I sometimes think I should go back to what we'd done for the first half of her life. She was happy, not over weight and did just fine.


----------



## JazzSkye (Aug 1, 2011)

Penny's Mom said:


> R
> 
> I sometimes think I should go back to what we'd done for the first half of her life. She was happy, not over weight and did just fine.


Maybe you should? Like I said, I don't think there's a "golden rule" for feeding but everyone has an opinion. One feeding a day, at night, works well for us. Jazz at nearly 7 and 75 pounds was prononced "well-proportioned" by our new vet last week, and Skye at 14 months is just fine as well. They empty their bowls but aren't frantically searching for food during the day either. Whatever works for you; what's important is that you're both satisfied and smiling  :


----------



## Elisabeth Kazup (Aug 23, 2008)

The other thing that this vet said that I didn't like was that he wanted her to weigh 55 pounds. That is 10 pounds UNDER breed standard maximum and she is 1 inch OVER breed standard height. That means she should weigh between 65 and 68 pounds, approx. She weighs 68, I'd like her to lose a couple of pounds. He said that @ 78 pounds she was 'severely obese' and need to lose 23 pounds. He has since left the practice but I had made up my mind to use the other vet in the practice, who is more down to earth.

I have heard of a theory in feeding dogs that they should be rail thin, almost emaciated because in the 'wild' they don't get to eat very often.

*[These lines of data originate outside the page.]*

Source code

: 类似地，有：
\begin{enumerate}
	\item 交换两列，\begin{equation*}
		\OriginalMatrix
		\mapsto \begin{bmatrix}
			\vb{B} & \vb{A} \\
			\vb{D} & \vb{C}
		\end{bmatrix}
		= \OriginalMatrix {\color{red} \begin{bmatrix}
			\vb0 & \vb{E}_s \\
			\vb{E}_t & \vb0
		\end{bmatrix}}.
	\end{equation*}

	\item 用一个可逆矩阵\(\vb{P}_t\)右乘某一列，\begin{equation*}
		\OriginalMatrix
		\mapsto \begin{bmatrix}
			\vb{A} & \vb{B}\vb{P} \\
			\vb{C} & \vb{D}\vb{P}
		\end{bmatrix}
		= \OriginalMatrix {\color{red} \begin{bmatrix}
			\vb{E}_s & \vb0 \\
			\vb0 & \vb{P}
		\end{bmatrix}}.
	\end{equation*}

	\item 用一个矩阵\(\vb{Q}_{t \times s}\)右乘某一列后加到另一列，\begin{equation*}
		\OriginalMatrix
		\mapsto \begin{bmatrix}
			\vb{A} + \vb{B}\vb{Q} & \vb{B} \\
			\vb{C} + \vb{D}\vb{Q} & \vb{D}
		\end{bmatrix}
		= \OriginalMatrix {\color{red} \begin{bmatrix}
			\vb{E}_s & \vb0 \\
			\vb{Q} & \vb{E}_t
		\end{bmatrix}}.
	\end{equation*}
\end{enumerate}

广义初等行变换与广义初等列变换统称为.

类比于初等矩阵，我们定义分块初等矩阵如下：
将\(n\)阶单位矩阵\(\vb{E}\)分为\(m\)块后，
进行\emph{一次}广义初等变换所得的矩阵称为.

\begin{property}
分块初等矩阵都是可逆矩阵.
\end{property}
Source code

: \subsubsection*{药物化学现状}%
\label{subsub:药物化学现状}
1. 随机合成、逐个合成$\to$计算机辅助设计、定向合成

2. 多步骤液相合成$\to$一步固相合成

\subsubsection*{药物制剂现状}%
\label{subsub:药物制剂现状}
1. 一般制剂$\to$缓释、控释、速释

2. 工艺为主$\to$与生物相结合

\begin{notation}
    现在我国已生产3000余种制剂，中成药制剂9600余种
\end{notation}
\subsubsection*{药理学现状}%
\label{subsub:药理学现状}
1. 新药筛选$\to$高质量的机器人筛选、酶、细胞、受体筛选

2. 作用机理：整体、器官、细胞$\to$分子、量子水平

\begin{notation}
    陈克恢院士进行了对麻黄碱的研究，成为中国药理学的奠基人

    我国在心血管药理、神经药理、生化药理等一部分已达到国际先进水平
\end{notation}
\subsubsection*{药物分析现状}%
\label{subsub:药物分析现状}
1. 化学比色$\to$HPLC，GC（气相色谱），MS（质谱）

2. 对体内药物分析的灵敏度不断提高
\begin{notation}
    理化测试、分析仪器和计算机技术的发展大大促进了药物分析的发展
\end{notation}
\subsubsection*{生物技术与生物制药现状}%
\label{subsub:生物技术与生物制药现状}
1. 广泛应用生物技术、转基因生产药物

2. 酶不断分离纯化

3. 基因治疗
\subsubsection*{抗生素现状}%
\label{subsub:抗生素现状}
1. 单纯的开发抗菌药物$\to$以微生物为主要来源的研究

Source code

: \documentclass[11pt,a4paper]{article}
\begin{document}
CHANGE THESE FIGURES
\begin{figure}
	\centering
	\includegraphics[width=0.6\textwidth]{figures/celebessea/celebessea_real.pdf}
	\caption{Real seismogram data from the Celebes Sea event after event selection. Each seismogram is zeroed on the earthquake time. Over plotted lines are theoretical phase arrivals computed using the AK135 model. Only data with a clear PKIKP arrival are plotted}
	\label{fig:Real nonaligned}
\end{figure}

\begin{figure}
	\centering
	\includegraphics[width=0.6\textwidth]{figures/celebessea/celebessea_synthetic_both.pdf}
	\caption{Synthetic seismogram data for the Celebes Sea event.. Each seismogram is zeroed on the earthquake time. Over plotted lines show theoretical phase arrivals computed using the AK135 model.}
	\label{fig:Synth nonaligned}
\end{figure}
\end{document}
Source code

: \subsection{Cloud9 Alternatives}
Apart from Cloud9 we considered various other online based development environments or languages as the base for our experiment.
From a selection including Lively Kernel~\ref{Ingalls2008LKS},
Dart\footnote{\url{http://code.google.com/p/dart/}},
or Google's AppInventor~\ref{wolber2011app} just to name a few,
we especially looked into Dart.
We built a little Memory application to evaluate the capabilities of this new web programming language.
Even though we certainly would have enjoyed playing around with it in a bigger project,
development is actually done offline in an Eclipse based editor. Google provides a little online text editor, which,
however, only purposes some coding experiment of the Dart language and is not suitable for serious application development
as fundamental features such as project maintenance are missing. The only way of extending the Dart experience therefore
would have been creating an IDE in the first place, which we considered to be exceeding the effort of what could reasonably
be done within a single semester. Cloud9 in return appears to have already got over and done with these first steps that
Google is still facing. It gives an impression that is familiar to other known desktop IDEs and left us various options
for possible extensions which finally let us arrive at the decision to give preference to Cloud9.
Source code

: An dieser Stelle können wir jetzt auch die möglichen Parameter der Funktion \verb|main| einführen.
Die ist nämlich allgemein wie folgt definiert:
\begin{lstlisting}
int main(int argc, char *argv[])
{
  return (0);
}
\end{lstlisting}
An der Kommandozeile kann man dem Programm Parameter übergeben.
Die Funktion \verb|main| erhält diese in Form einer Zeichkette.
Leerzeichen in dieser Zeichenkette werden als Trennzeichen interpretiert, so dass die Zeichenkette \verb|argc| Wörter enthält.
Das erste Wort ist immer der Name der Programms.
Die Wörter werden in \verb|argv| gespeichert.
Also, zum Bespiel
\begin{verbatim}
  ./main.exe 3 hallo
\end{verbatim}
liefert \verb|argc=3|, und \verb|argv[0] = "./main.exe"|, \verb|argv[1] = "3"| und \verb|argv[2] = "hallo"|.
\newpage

So his theory was that our dogs should be so hungry that they FEEL they are starving. 

I hate fat and take no comfort in seeing her out of shape and having a hard time getting around. She is much better now. I think when she runs out of this food, I will switch her back. Same brand, just regular formula. I don't think we can do worse. :uhoh:


----------



## Dallas Gold (Dec 22, 2007)

Our vet does not recommend free feeding since most of the dogs she sees that are free fed are too heavy. 

It's funny how different vets, even in the same practice, see the ideal weights for Goldens. The vet who gave Toby his first puppy exam the day after we adopted him from the rescue gave me a lecture about he shouldn't gain any more weight. He was 5 months old and 30 something pounds. I told her he was just 5 months old and still had some growing to do. Duh...puppy... He had maybe 2 meals with us at home before the exam. The two vets he sees now at that clinic laughed at the first vet's assessments on weight, saying she had a notorious reputation at the clinic for that. She has moved on to another practice in town, no doubt causing some anxiety among her dog owners about their dog's weight. For Toby, we've established that his ideal weight is in the 57 to 59 lb range. Both of these vets have retriever breeds for pets so I trust their assessments. During his wellness exams they carefully feel his fat layer by his ribs and let me know what they think. Since his diagnosis of the cobalamin and folate deficiencies we have a difficult time keeping his weight in normal ranges, so more often than not they tell me he could gain a pound or two--music to Toby's ears I'm sure.  He's in normal limits as of last weigh-in last week.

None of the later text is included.